Io mi sentivo davvero isolato, non ero abituato a stare solo, e così, quando le scuole riaprirono, a settembre, decisi di lasciare quella casa a mia madre e a mia sorella Amalia, unica figlia rimasta nubile, in cambio di un modesto affitto mensile, mentre io mi trasferivo a Cave, vicino alla mia scuola media, in un ambiente di provincia che mi sembrava più accogliente ed amichevole.
La scuola media era quella di Bellegra, ma Cave era a pochi chilometri ed era ben servita da frequenti mezzi pubblici. Avevo degli amici, spesso viaggiavo con loro, e mi sentivo più in compagnia. Inoltre vi avevo conosciuto la ragazza che sarebbe diventata mia moglie di lì a pochissimi mesi, e il mio trasferimento in provincia, così, diventava effettivo e totale.
I miei fratelli, a Roma, non credevano che io mi fossi distaccato per sempre dalla Capitale, ma la mia delusione per la disavventura della mancata affermazione nel giornalismo era così forte, dentro di me, da non farmi desiderare altro che non pensarci più, e di darmi completamente al mondo della scuola per dimenticare l'altro mondo, quello del giornalismo sportivo e del Corriere dello Sport, che tanto mi aveva illuso e poi tradito.

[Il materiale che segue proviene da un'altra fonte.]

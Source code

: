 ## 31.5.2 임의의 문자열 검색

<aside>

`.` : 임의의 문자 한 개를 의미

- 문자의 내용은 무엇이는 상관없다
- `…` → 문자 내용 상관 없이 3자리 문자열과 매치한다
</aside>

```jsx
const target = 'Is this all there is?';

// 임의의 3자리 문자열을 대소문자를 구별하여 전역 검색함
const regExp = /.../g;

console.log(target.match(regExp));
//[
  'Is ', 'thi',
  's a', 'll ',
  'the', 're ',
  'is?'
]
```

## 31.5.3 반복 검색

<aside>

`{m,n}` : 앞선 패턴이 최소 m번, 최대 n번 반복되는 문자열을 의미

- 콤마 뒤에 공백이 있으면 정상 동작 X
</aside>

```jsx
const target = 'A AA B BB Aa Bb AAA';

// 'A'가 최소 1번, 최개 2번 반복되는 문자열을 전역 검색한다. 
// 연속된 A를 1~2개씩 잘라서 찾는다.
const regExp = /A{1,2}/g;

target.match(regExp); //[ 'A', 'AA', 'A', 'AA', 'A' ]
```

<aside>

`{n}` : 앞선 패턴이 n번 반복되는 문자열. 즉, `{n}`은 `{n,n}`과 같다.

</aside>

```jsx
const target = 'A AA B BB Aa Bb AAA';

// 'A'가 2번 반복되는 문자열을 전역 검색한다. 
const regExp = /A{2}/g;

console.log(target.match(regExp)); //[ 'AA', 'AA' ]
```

Furono mesi tormentati, quelli, ma gli amici e i colleghi di scuola mi aiutarono moltissimo a dimenticare il passato. Mi diedi perfino alla politica, iscrivendomi al partito repubblicano di Ugo La Malfa, e nei mesi successivi concorsi anche alle elezioni provinciali, ovviamente senza riuscire, dato che il partito aveva soltanto uno o due rappresentanti al consiglio provinciale.
La scuola, comunque, restava al centro di tutti i miei interessi. Da Bellegra mi trasferii a Cave, dove era preside un collega repubblicano, Antonino Di Bella. Ma due mesi dopo accettai la sede di Palestrina, una cittadina che aveva tradizioni culturali notevoli ed anche le scuole superiori, alle quali aspiravo.